- _RECORDS SHOWN_:

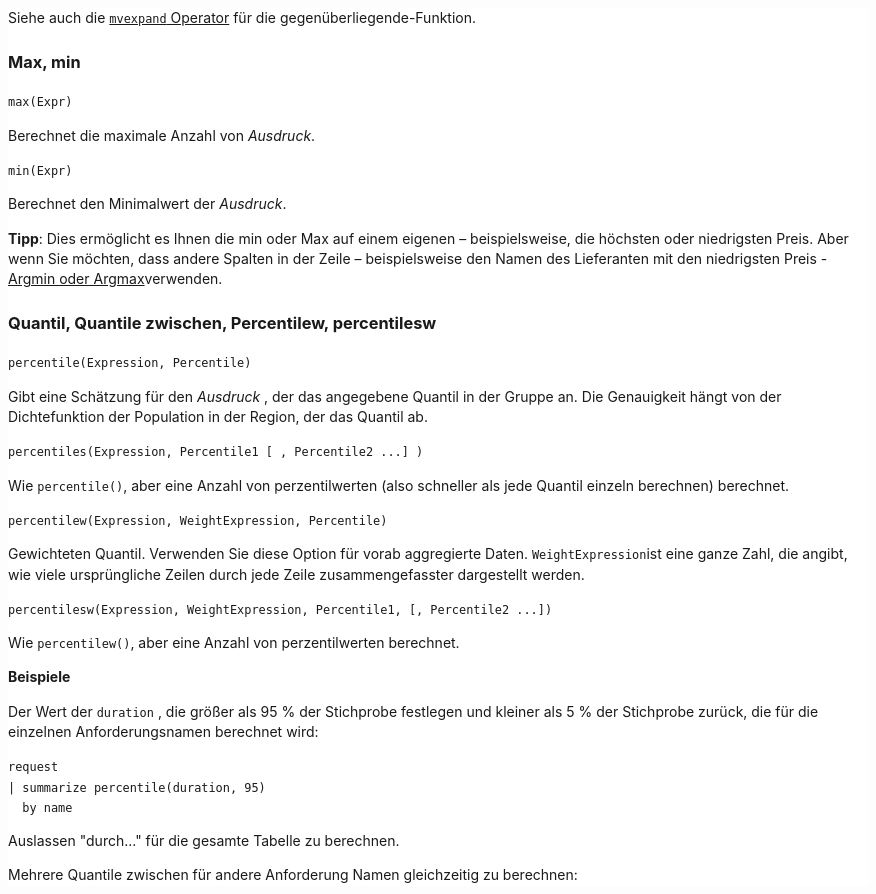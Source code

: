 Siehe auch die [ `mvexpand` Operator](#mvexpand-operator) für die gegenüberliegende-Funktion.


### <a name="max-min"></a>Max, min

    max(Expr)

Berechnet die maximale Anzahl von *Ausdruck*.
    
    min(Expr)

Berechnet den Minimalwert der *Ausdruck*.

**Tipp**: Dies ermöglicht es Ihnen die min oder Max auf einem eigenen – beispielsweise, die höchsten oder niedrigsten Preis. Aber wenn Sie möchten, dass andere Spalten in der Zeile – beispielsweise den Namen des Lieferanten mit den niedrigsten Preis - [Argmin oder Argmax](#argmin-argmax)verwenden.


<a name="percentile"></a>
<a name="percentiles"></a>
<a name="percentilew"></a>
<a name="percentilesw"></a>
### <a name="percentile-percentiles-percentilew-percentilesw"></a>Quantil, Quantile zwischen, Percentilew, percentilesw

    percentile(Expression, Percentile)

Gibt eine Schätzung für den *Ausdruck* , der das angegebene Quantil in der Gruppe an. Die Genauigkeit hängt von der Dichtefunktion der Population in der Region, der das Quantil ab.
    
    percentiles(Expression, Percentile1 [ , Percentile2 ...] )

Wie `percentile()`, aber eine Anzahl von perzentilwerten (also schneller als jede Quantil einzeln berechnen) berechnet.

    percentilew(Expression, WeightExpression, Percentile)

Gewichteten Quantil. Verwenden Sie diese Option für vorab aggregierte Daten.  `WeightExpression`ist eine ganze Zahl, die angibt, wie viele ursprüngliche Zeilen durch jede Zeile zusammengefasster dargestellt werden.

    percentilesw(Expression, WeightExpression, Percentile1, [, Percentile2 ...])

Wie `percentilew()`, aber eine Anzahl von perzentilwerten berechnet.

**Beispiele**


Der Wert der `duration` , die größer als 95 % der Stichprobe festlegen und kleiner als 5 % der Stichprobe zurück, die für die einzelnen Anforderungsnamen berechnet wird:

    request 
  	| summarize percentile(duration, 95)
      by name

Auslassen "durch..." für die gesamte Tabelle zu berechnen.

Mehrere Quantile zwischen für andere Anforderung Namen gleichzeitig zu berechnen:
...
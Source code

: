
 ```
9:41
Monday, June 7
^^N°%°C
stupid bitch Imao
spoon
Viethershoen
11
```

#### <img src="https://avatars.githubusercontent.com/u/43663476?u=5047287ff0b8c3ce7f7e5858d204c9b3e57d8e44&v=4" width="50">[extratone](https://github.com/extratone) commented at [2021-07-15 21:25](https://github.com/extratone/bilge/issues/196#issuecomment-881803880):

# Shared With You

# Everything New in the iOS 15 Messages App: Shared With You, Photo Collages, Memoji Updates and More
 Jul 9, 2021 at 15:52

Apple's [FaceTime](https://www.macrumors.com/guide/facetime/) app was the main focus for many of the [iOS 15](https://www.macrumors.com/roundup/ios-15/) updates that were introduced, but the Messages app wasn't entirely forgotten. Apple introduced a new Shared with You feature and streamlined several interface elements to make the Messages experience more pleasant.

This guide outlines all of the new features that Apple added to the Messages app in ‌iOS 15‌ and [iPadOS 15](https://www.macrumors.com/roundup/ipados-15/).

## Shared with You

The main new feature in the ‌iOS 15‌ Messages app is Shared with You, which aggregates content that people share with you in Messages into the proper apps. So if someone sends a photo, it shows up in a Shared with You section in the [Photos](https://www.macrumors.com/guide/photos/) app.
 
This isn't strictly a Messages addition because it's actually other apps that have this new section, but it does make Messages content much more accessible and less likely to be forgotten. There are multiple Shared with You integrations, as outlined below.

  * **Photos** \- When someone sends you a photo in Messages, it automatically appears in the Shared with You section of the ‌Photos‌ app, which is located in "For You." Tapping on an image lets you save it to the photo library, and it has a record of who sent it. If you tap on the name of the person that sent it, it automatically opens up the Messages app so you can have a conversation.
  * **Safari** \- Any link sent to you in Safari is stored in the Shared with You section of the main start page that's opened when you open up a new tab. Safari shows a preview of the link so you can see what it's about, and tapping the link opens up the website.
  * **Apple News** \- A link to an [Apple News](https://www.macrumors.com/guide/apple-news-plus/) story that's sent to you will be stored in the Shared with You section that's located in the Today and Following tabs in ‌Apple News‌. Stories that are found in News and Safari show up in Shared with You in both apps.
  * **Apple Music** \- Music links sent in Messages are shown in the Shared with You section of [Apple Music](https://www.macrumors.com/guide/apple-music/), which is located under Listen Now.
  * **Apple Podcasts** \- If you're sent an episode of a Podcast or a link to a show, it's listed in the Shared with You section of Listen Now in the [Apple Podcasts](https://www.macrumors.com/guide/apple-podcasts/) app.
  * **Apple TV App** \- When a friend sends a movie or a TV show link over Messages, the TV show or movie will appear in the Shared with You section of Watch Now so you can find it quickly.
...
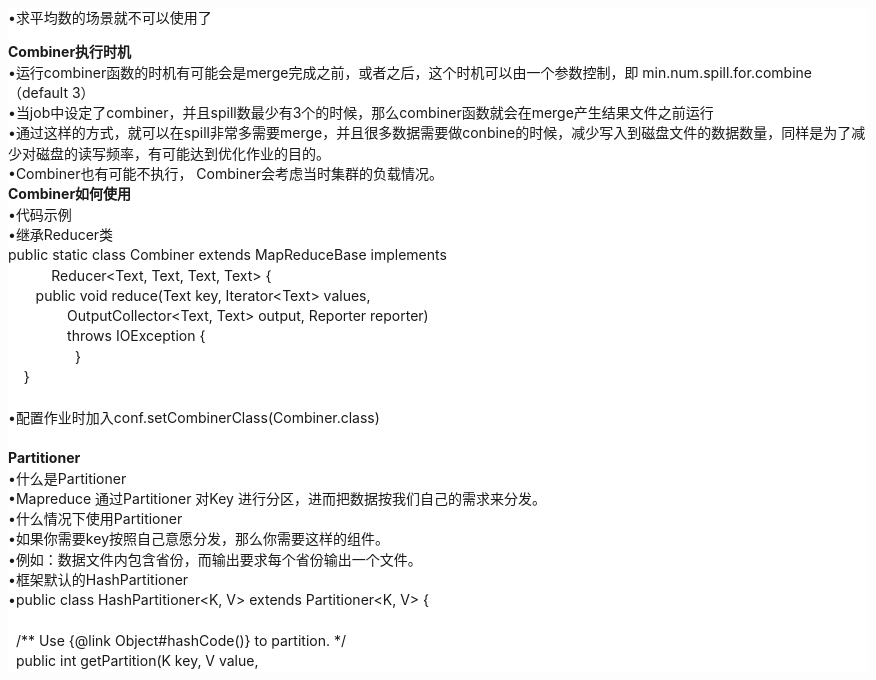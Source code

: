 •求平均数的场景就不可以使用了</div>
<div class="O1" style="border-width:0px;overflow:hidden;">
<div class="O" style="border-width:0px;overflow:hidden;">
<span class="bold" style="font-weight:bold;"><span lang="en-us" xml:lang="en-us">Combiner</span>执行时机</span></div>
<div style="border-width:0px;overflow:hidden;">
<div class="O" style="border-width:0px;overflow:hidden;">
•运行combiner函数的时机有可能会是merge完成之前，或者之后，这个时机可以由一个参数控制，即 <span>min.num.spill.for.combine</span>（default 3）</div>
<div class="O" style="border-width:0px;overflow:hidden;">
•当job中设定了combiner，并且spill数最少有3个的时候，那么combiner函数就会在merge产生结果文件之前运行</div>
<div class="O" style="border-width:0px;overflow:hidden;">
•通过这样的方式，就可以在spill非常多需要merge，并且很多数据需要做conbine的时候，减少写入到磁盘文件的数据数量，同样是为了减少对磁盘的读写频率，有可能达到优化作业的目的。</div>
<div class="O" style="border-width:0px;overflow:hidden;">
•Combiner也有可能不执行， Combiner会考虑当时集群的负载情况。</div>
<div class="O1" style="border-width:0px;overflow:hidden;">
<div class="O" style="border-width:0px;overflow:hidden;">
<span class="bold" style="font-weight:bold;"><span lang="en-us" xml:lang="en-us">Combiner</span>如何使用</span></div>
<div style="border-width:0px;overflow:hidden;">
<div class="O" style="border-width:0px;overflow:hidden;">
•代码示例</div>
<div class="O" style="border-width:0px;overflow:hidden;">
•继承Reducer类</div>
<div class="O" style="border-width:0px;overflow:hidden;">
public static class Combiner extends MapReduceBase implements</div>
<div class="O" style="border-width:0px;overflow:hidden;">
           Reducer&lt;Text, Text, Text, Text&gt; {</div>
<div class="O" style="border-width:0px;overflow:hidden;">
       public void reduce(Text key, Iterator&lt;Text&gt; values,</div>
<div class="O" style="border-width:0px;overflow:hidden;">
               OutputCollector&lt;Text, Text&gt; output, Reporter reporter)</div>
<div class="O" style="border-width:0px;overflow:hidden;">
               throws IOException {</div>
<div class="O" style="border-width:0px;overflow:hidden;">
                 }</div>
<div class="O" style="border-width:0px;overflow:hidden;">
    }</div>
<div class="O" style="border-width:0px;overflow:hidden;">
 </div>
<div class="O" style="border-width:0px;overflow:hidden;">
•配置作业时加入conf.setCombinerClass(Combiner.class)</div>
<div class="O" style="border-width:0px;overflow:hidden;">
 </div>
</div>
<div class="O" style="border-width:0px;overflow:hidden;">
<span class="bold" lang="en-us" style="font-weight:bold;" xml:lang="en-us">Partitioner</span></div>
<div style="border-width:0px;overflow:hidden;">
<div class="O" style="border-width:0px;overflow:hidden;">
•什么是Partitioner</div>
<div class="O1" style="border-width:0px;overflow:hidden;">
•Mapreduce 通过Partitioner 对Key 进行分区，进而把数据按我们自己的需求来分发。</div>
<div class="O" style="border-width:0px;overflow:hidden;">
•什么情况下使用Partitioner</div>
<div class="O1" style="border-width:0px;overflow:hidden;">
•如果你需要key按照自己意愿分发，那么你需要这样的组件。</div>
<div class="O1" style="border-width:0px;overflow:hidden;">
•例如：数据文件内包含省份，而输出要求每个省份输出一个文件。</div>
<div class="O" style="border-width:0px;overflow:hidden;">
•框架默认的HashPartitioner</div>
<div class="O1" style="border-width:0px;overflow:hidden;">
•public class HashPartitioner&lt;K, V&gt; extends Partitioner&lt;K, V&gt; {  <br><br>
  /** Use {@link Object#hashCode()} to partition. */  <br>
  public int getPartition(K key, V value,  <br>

- _REQUIRED WORK_:
Please list every line of the records that contains "Ausdruck".

- _COMPLETED EXERCISE_:
Berechnet die maximale Anzahl von *Ausdruck*.
Berechnet den Minimalwert der *Ausdruck*.
Gibt eine Schätzung für den *Ausdruck* , der das angegebene Quantil in der Gruppe an. Die Genauigkeit hängt von der Dichtefunktion der Population in der Region, der das Quantil ab.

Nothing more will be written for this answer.